### WHAT YOU SHOULD DO
In the material below, begin at the line that has "### FTPサーバー設定", stop after the line that has "パラメーターの値として 'none'、'delete'、または 'truncate' を指定します。", and transcribe those lines exactly, without pictures.

### DATA FOR THIS TASK
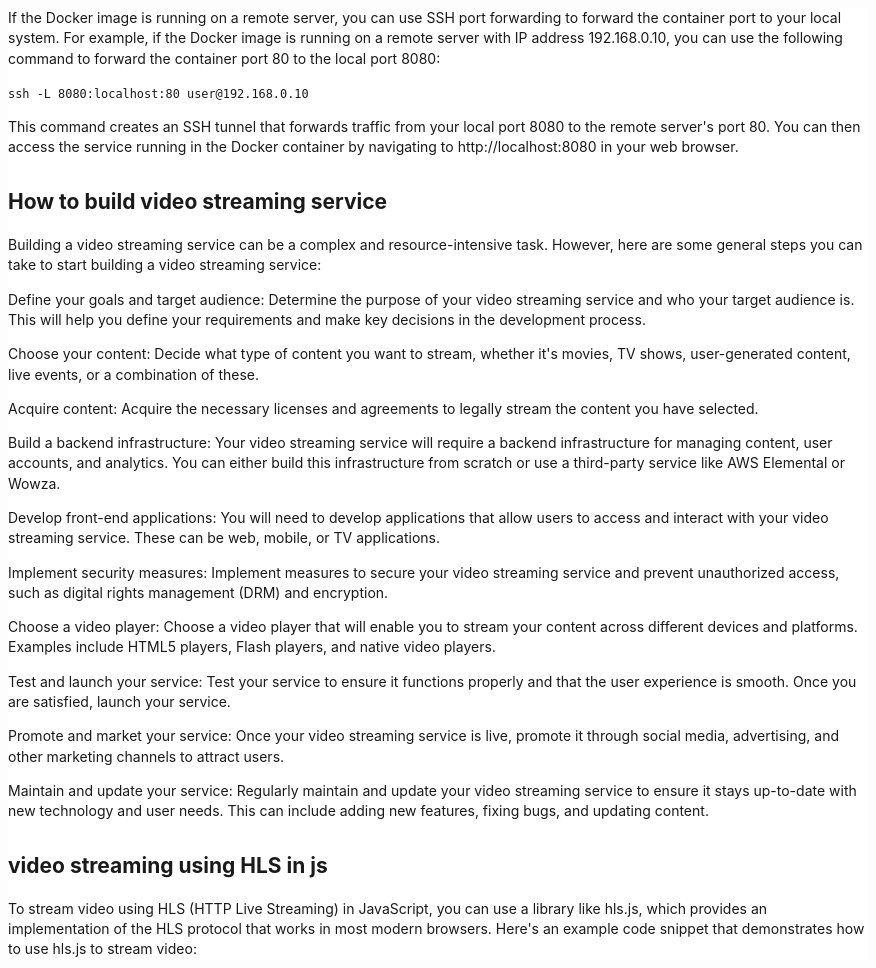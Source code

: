 If the Docker image is running on a remote server, you can use SSH port forwarding to forward the container port to your local system. For example, if the Docker image is running on a remote server with IP address 192.168.0.10, you can use the following command to forward the container port 80 to the local port 8080:

```DockerFile
ssh -L 8080:localhost:80 user@192.168.0.10
```

This command creates an SSH tunnel that forwards traffic from your local port 8080 to the remote server's port 80. You can then access the service running in the Docker container by navigating to http://localhost:8080 in your web browser.

## How to build video streaming service

Building a video streaming service can be a complex and resource-intensive task. However, here are some general steps you can take to start building a video streaming service:

Define your goals and target audience: Determine the purpose of your video streaming service and who your target audience is. This will help you define your requirements and make key decisions in the development process.

Choose your content: Decide what type of content you want to stream, whether it's movies, TV shows, user-generated content, live events, or a combination of these.

Acquire content: Acquire the necessary licenses and agreements to legally stream the content you have selected.

Build a backend infrastructure: Your video streaming service will require a backend infrastructure for managing content, user accounts, and analytics. You can either build this infrastructure from scratch or use a third-party service like AWS Elemental or Wowza.

Develop front-end applications: You will need to develop applications that allow users to access and interact with your video streaming service. These can be web, mobile, or TV applications.

Implement security measures: Implement measures to secure your video streaming service and prevent unauthorized access, such as digital rights management (DRM) and encryption.

Choose a video player: Choose a video player that will enable you to stream your content across different devices and platforms. Examples include HTML5 players, Flash players, and native video players.

Test and launch your service: Test your service to ensure it functions properly and that the user experience is smooth. Once you are satisfied, launch your service.

Promote and market your service: Once your video streaming service is live, promote it through social media, advertising, and other marketing channels to attract users.

Maintain and update your service: Regularly maintain and update your video streaming service to ensure it stays up-to-date with new technology and user needs. This can include adding new features, fixing bugs, and updating content.

## video streaming using HLS in js

To stream video using HLS (HTTP Live Streaming) in JavaScript, you can use a library like hls.js, which provides an implementation of the HLS protocol that works in most modern browsers. Here's an example code snippet that demonstrates how to use hls.js to stream video:
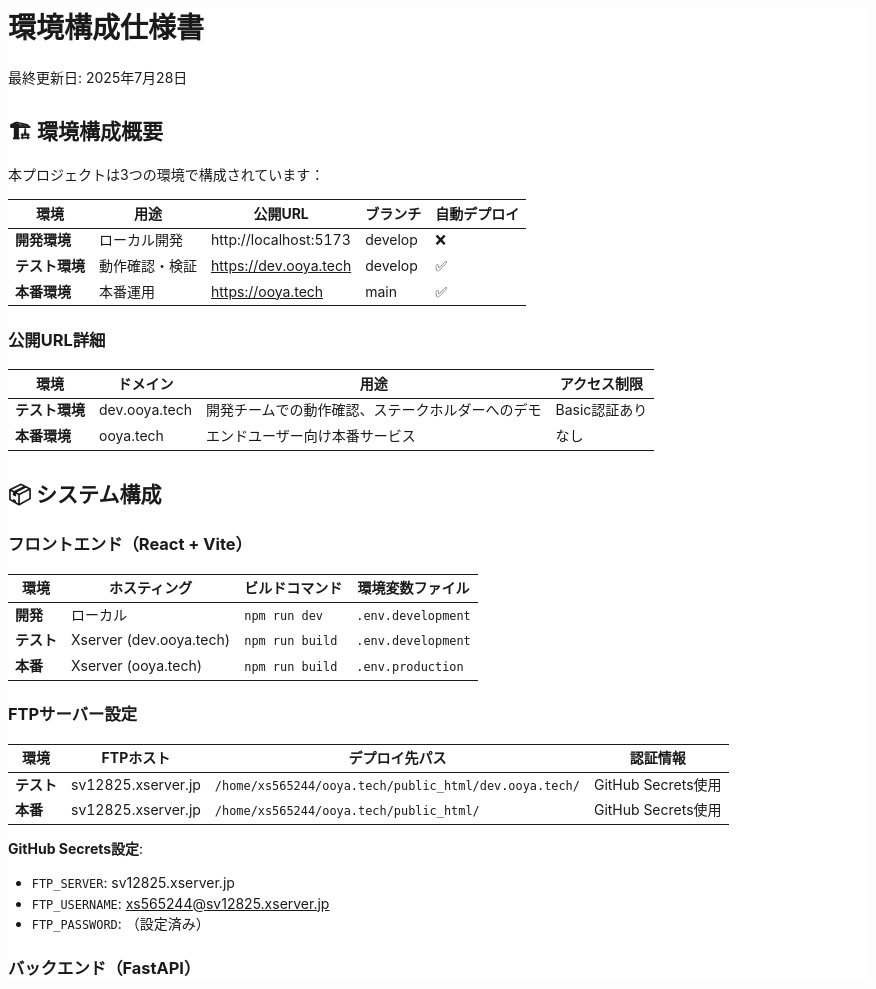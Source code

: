# 環境構成仕様書

最終更新日: 2025年7月28日

## 🏗️ 環境構成概要

本プロジェクトは3つの環境で構成されています：

| 環境 | 用途 | 公開URL | ブランチ | 自動デプロイ |
|------|------|---------|----------|------------|
| **開発環境** | ローカル開発 | http://localhost:5173 | develop | ❌ |
| **テスト環境** | 動作確認・検証 | https://dev.ooya.tech | develop | ✅ |
| **本番環境** | 本番運用 | https://ooya.tech | main | ✅ |

### 公開URL詳細

| 環境 | ドメイン | 用途 | アクセス制限 |
|------|----------|------|------------|
| **テスト環境** | dev.ooya.tech | 開発チームでの動作確認、ステークホルダーへのデモ | Basic認証あり |
| **本番環境** | ooya.tech | エンドユーザー向け本番サービス | なし |

## 📦 システム構成

### フロントエンド（React + Vite）

| 環境 | ホスティング | ビルドコマンド | 環境変数ファイル |
|------|------------|--------------|----------------|
| **開発** | ローカル | `npm run dev` | `.env.development` |
| **テスト** | Xserver (dev.ooya.tech) | `npm run build` | `.env.development` |
| **本番** | Xserver (ooya.tech) | `npm run build` | `.env.production` |

### FTPサーバー設定

| 環境 | FTPホスト | デプロイ先パス | 認証情報 |
|------|-----------|--------------|----------|
| **テスト** | sv12825.xserver.jp | `/home/xs565244/ooya.tech/public_html/dev.ooya.tech/` | GitHub Secrets使用 |
| **本番** | sv12825.xserver.jp | `/home/xs565244/ooya.tech/public_html/` | GitHub Secrets使用 |

**GitHub Secrets設定**:
- `FTP_SERVER`: sv12825.xserver.jp
- `FTP_USERNAME`: xs565244@sv12825.xserver.jp
- `FTP_PASSWORD`: （設定済み）

### バックエンド（FastAPI）
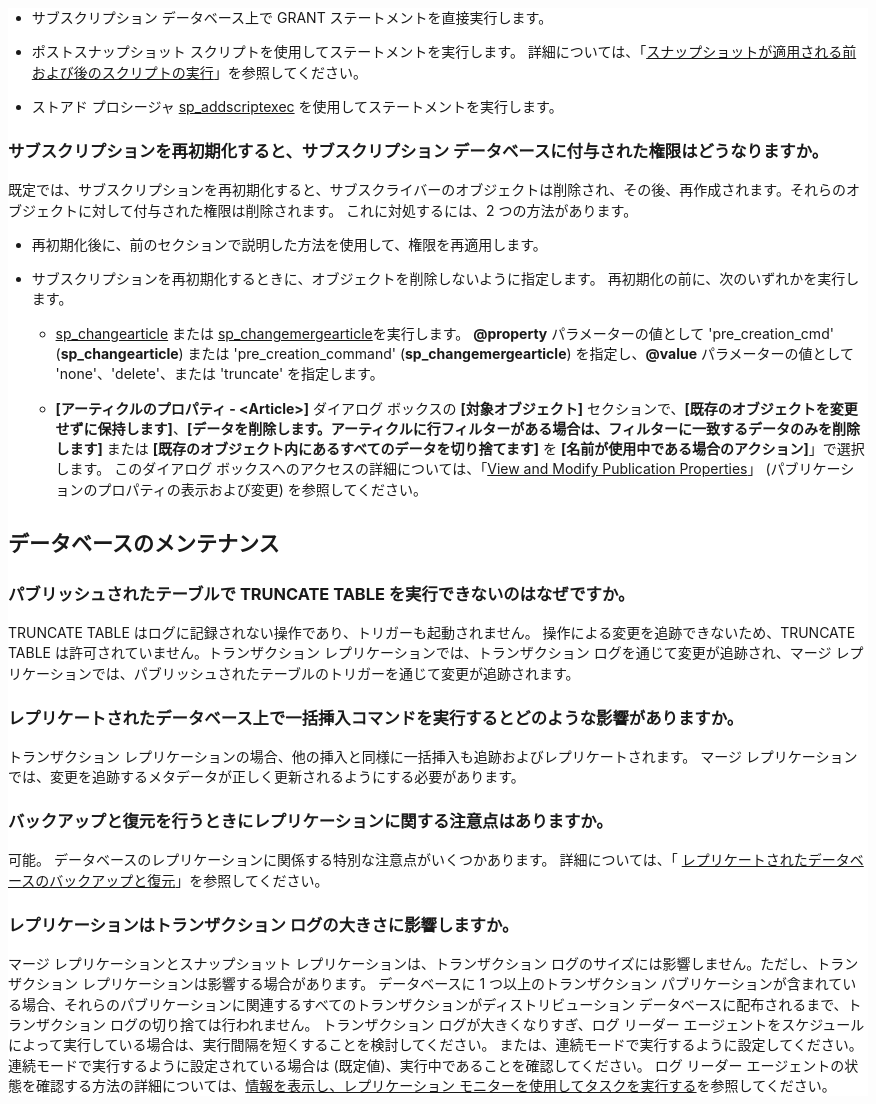 -   サブスクリプション データベース上で GRANT ステートメントを直接実行します。  
  
-   ポストスナップショット スクリプトを使用してステートメントを実行します。 詳細については、「[スナップショットが適用される前および後のスクリプトの実行](../snapshot-options.md#execute-scripts-before-and-after-snapshot-is-applied)」を参照してください。  
  
-   ストアド プロシージャ [sp_addscriptexec](/sql/relational-databases/system-stored-procedures/sp-addscriptexec-transact-sql) を使用してステートメントを実行します。  
  
### <a name="what-happens-to-permissions-granted-in-a-subscription-database-if-a-subscription-is-reinitialized"></a>サブスクリプションを再初期化すると、サブスクリプション データベースに付与された権限はどうなりますか。  
 既定では、サブスクリプションを再初期化すると、サブスクライバーのオブジェクトは削除され、その後、再作成されます。それらのオブジェクトに対して付与された権限は削除されます。 これに対処するには、2 つの方法があります。  
  
-   再初期化後に、前のセクションで説明した方法を使用して、権限を再適用します。  
  
-   サブスクリプションを再初期化するときに、オブジェクトを削除しないように指定します。 再初期化の前に、次のいずれかを実行します。  
  
    -   [sp_changearticle](/sql/relational-databases/system-stored-procedures/sp-changearticle-transact-sql) または [sp_changemergearticle](/sql/relational-databases/system-stored-procedures/sp-changemergearticle-transact-sql)を実行します。 **@property** パラメーターの値として 'pre_creation_cmd' (**sp_changearticle**) または 'pre_creation_command' (**sp_changemergearticle**) を指定し、**@value** パラメーターの値として 'none'、'delete'、または 'truncate' を指定します。  
  
    -   **[アーティクルのプロパティ - \<Article>]** ダイアログ ボックスの **[対象オブジェクト]** セクションで、**[既存のオブジェクトを変更せずに保持します]**、**[データを削除します。アーティクルに行フィルターがある場合は、フィルターに一致するデータのみを削除します]**  または **[既存のオブジェクト内にあるすべてのデータを切り捨てます]** を **[名前が使用中である場合のアクション]**」で選択します。 このダイアログ ボックスへのアクセスの詳細については、「[View and Modify Publication Properties](../publish/view-and-modify-publication-properties.md)」 (パブリケーションのプロパティの表示および変更) を参照してください。  
  
## <a name="database-maintenance"></a>データベースのメンテナンス  
  
### <a name="why-cant-i-run-truncate-table-on-a-published-table"></a>パブリッシュされたテーブルで TRUNCATE TABLE を実行できないのはなぜですか。  
 TRUNCATE TABLE はログに記録されない操作であり、トリガーも起動されません。 操作による変更を追跡できないため、TRUNCATE TABLE は許可されていません。トランザクション レプリケーションでは、トランザクション ログを通じて変更が追跡され、マージ レプリケーションでは、パブリッシュされたテーブルのトリガーを通じて変更が追跡されます。  
  
### <a name="what-is-the-effect-of-running-a-bulk-insert-command-on-a-replicated-database"></a>レプリケートされたデータベース上で一括挿入コマンドを実行するとどのような影響がありますか。  
 トランザクション レプリケーションの場合、他の挿入と同様に一括挿入も追跡およびレプリケートされます。 マージ レプリケーションでは、変更を追跡するメタデータが正しく更新されるようにする必要があります。  
  
### <a name="are-there-any-replication-considerations-for-backup-and-restore"></a>バックアップと復元を行うときにレプリケーションに関する注意点はありますか。  
 可能。 データベースのレプリケーションに関係する特別な注意点がいくつかあります。 詳細については、「 [レプリケートされたデータベースのバックアップと復元](back-up-and-restore-replicated-databases.md)」を参照してください。  
  
### <a name="does-replication-affect-the-size-of-the-transaction-log"></a>レプリケーションはトランザクション ログの大きさに影響しますか。  
 マージ レプリケーションとスナップショット レプリケーションは、トランザクション ログのサイズには影響しません。ただし、トランザクション レプリケーションは影響する場合があります。 データベースに 1 つ以上のトランザクション パブリケーションが含まれている場合、それらのパブリケーションに関連するすべてのトランザクションがディストリビューション データベースに配布されるまで、トランザクション ログの切り捨ては行われません。 トランザクション ログが大きくなりすぎ、ログ リーダー エージェントをスケジュールによって実行している場合は、実行間隔を短くすることを検討してください。 または、連続モードで実行するように設定してください。 連続モードで実行するように設定されている場合は (既定値)、実行中であることを確認してください。 ログ リーダー エージェントの状態を確認する方法の詳細については、[情報を表示し、レプリケーション モニターを使用してタスクを実行する](../monitor/view-information-and-perform-tasks-replication-monitor.md)を参照してください。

### YOUR RESPONSE
### FTPサーバー設定

| 環境 | FTPホスト | デプロイ先パス | 認証情報 |
|------|-----------|--------------|----------|
| **テスト** | sv12825.xserver.jp | `/home/xs565244/ooya.tech/public_html/dev.ooya.tech/` | GitHub Secrets使用 |
| **本番** | sv12825.xserver.jp | `/home/xs565244/ooya.tech/public_html/` | GitHub Secrets使用 |

**GitHub Secrets設定**:
- `FTP_SERVER`: sv12825.xserver.jp
- `FTP_USERNAME`: xs565244@sv12825.xserver.jp
- `FTP_PASSWORD`: （設定済み）

### バックエンド（FastAPI）
 -   サブスクリプション データベース上で GRANT ステートメントを直接実行します。  
  
-   ポストスナップショット スクリプトを使用してステートメントを実行します。 詳細については、「[スナップショットが適用される前および後のスクリプトの実行](../snapshot-options.md#execute-scripts-before-and-after-snapshot-is-applied)」を参照してください。  
  
-   ストアド プロシージャ [sp_addscriptexec](/sql/relational-databases/system-stored-procedures/sp-addscriptexec-transact-sql) を使用してステートメントを実行します。  
  
### <a name="what-happens-to-permissions-granted-in-a-subscription-database-if-a-subscription-is-reinitialized"></a>サブスクリプションを再初期化すると、サブスクリプション データベースに付与された権限はどうなりますか。  
 既定では、サブスクリプションを再初期化すると、サブスクライバーのオブジェクトは削除され、その後、再作成されます。それらのオブジェクトに対して付与された権限は削除されます。 これに対処するには、2 つの方法があります。  
  
-   再初期化後に、前のセクションで説明した方法を使用して、権限を再適用します。  
  
-   サブスクリプションを再初期化するときに、オブジェクトを削除しないように指定します。 再初期化の前に、次のいずれかを実行します。  
  
    -   [sp_changearticle](/sql/relational-databases/system-stored-procedures/sp-changearticle-transact-sql) または [sp_changemergearticle](/sql/relational-databases/system-stored-procedures/sp-changemergearticle-transact-sql)を実行します。 **@property** パラメーターの値として 'pre_creation_cmd' (**sp_changearticle**) または 'pre_creation_command' (**sp_changemergearticle**) を指定し、**@value** パラメーターの値として 'none'、'delete'、または 'truncate' を指定します。  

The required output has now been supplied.